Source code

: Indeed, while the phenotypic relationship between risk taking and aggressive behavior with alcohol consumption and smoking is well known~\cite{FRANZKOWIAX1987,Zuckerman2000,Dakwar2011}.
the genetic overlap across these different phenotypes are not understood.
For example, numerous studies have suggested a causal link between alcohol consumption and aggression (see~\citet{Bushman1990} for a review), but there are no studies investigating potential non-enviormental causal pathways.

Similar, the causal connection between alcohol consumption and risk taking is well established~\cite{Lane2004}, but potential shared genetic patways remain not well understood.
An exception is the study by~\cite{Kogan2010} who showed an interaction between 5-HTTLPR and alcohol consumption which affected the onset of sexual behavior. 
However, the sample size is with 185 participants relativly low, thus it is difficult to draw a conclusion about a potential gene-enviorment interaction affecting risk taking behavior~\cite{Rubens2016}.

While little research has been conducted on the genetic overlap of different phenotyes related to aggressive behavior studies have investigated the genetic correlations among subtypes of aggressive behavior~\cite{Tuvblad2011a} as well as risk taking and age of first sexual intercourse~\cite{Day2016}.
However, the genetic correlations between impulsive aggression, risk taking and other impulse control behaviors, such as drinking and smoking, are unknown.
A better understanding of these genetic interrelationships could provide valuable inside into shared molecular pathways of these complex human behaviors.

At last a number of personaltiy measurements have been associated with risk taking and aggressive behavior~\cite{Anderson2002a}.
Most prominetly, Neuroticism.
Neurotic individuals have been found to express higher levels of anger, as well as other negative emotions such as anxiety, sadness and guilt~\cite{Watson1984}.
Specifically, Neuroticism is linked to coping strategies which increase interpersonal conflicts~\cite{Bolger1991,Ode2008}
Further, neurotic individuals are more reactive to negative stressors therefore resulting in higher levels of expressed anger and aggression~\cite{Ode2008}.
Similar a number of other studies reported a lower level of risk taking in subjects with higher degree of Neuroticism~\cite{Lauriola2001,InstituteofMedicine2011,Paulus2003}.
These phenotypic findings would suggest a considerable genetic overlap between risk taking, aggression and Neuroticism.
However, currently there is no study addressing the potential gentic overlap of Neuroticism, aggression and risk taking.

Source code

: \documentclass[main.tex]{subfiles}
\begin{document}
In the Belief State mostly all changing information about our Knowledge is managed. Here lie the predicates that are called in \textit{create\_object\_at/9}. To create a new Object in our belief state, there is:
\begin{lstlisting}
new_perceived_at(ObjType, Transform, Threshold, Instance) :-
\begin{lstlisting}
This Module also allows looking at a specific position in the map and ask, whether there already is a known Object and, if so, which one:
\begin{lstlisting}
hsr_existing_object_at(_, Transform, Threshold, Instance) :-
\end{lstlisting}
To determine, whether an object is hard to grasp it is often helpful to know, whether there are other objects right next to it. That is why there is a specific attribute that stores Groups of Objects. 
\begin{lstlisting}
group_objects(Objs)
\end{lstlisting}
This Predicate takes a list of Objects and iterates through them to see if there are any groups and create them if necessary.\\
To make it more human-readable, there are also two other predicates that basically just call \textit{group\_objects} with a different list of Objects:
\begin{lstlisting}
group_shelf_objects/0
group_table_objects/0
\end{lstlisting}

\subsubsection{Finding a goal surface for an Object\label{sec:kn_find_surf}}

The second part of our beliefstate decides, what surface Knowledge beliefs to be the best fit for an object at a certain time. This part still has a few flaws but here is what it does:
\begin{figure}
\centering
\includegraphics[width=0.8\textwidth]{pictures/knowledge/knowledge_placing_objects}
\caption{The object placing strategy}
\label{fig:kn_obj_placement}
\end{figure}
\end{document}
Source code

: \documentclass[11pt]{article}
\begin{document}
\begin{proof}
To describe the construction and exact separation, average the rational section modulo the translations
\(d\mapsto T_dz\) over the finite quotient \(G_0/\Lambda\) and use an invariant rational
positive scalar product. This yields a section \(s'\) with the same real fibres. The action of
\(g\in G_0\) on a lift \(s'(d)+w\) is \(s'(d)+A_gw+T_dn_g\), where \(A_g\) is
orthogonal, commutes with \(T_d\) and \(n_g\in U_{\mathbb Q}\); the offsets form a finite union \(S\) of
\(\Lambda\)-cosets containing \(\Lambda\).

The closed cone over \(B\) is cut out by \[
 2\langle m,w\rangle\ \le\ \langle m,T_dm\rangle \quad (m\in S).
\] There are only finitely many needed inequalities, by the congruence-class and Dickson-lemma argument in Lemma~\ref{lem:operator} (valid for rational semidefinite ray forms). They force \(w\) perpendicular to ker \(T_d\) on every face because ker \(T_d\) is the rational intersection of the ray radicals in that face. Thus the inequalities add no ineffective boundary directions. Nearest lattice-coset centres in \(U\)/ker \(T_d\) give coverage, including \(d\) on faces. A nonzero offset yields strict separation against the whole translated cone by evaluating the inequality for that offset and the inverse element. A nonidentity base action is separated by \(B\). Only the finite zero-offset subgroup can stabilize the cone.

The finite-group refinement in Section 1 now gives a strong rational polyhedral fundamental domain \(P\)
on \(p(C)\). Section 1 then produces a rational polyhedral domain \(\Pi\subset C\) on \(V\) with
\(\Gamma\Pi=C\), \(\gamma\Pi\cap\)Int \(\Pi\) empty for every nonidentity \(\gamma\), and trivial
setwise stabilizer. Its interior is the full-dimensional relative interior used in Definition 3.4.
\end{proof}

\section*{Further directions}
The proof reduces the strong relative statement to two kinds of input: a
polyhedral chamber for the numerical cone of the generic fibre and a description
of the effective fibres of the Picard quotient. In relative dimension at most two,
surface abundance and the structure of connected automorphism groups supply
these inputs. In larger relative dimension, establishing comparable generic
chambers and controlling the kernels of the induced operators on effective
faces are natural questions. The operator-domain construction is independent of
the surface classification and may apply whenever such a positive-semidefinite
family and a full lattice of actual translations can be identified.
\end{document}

- [Directions for this task]: Transcribe the data in full, keeping every detail.

- [Result of this exercise]:
Source code

: Indeed, while the phenotypic relationship between risk taking and aggressive behavior with alcohol consumption and smoking is well known~\cite{FRANZKOWIAX1987,Zuckerman2000,Dakwar2011}.
the genetic overlap across these different phenotypes are not understood.
For example, numerous studies have suggested a causal link between alcohol consumption and aggression (see~\citet{Bushman1990} for a review), but there are no studies investigating potential non-enviormental causal pathways.

Similar, the causal connection between alcohol consumption and risk taking is well established~\cite{Lane2004}, but potential shared genetic patways remain not well understood.
An exception is the study by~\cite{Kogan2010} who showed an interaction between 5-HTTLPR and alcohol consumption which affected the onset of sexual behavior. 
However, the sample size is with 185 participants relativly low, thus it is difficult to draw a conclusion about a potential gene-enviorment interaction affecting risk taking behavior~\cite{Rubens2016}.

While little research has been conducted on the genetic overlap of different phenotyes related to aggressive behavior studies have investigated the genetic correlations among subtypes of aggressive behavior~\cite{Tuvblad2011a} as well as risk taking and age of first sexual intercourse~\cite{Day2016}.
However, the genetic correlations between impulsive aggression, risk taking and other impulse control behaviors, such as drinking and smoking, are unknown.
A better understanding of these genetic interrelationships could provide valuable inside into shared molecular pathways of these complex human behaviors.

At last a number of personaltiy measurements have been associated with risk taking and aggressive behavior~\cite{Anderson2002a}.
Most prominetly, Neuroticism.
Neurotic individuals have been found to express higher levels of anger, as well as other negative emotions such as anxiety, sadness and guilt~\cite{Watson1984}.
Specifically, Neuroticism is linked to coping strategies which increase interpersonal conflicts~\cite{Bolger1991,Ode2008}
Further, neurotic individuals are more reactive to negative stressors therefore resulting in higher levels of expressed anger and aggression~\cite{Ode2008}.
Similar a number of other studies reported a lower level of risk taking in subjects with higher degree of Neuroticism~\cite{Lauriola2001,InstituteofMedicine2011,Paulus2003}.
These phenotypic findings would suggest a considerable genetic overlap between risk taking, aggression and Neuroticism.
However, currently there is no study addressing the potential gentic overlap of Neuroticism, aggression and risk taking.

Source code

: \documentclass[main.tex]{subfiles}
\begin{document}
In the Belief State mostly all changing information about our Knowledge is managed. Here lie the predicates that are called in \textit{create\_object\_at/9}. To create a new Object in our belief state, there is:
\begin{lstlisting}
new_perceived_at(ObjType, Transform, Threshold, Instance) :-
\begin{lstlisting}
This Module also allows looking at a specific position in the map and ask, whether there already is a known Object and, if so, which one:
\begin{lstlisting}
hsr_existing_object_at(_, Transform, Threshold, Instance) :-
\end{lstlisting}
To determine, whether an object is hard to grasp it is often helpful to know, whether there are other objects right next to it. That is why there is a specific attribute that stores Groups of Objects. 
\begin{lstlisting}
group_objects(Objs)
\end{lstlisting}
This Predicate takes a list of Objects and iterates through them to see if there are any groups and create them if necessary.\\
To make it more human-readable, there are also two other predicates that basically just call \textit{group\_objects} with a different list of Objects:
\begin{lstlisting}
group_shelf_objects/0
group_table_objects/0
\end{lstlisting}

\subsubsection{Finding a goal surface for an Object\label{sec:kn_find_surf}}

The second part of our beliefstate decides, what surface Knowledge beliefs to be the best fit for an object at a certain time. This part still has a few flaws but here is what it does:
\begin{figure}
\centering
\includegraphics[width=0.8\textwidth]{pictures/knowledge/knowledge_placing_objects}
\caption{The object placing strategy}
\label{fig:kn_obj_placement}
\end{figure}
\end{document}
Source code

: \documentclass[11pt]{article}
\begin{document}
\begin{proof}
To describe the construction and exact separation, average the rational section modulo the translations
\(d\mapsto T_dz\) over the finite quotient \(G_0/\Lambda\) and use an invariant rational
positive scalar product. This yields a section \(s'\) with the same real fibres. The action of
\(g\in G_0\) on a lift \(s'(d)+w\) is \(s'(d)+A_gw+T_dn_g\), where \(A_g\) is
orthogonal, commutes with \(T_d\) and \(n_g\in U_{\mathbb Q}\); the offsets form a finite union \(S\) of
\(\Lambda\)-cosets containing \(\Lambda\).

The closed cone over \(B\) is cut out by \[
 2\langle m,w\rangle\ \le\ \langle m,T_dm\rangle \quad (m\in S).
\] There are only finitely many needed inequalities, by the congruence-class and Dickson-lemma argument in Lemma~\ref{lem:operator} (valid for rational semidefinite ray forms). They force \(w\) perpendicular to ker \(T_d\) on every face because ker \(T_d\) is the rational intersection of the ray radicals in that face. Thus the inequalities add no ineffective boundary directions. Nearest lattice-coset centres in \(U\)/ker \(T_d\) give coverage, including \(d\) on faces. A nonzero offset yields strict separation against the whole translated cone by evaluating the inequality for that offset and the inverse element. A nonidentity base action is separated by \(B\). Only the finite zero-offset subgroup can stabilize the cone.

The finite-group refinement in Section 1 now gives a strong rational polyhedral fundamental domain \(P\)
on \(p(C)\). Section 1 then produces a rational polyhedral domain \(\Pi\subset C\) on \(V\) with
\(\Gamma\Pi=C\), \(\gamma\Pi\cap\)Int \(\Pi\) empty for every nonidentity \(\gamma\), and trivial
setwise stabilizer. Its interior is the full-dimensional relative interior used in Definition 3.4.
\end{proof}

\section*{Further directions}
The proof reduces the strong relative statement to two kinds of input: a
polyhedral chamber for the numerical cone of the generic fibre and a description
of the effective fibres of the Picard quotient. In relative dimension at most two,
surface abundance and the structure of connected automorphism groups supply
these inputs. In larger relative dimension, establishing comparable generic
chambers and controlling the kernels of the induced operators on effective
faces are natural questions. The operator-domain construction is independent of
the surface classification and may apply whenever such a positive-semidefinite
family and a full lattice of actual translations can be identified.
\end{document}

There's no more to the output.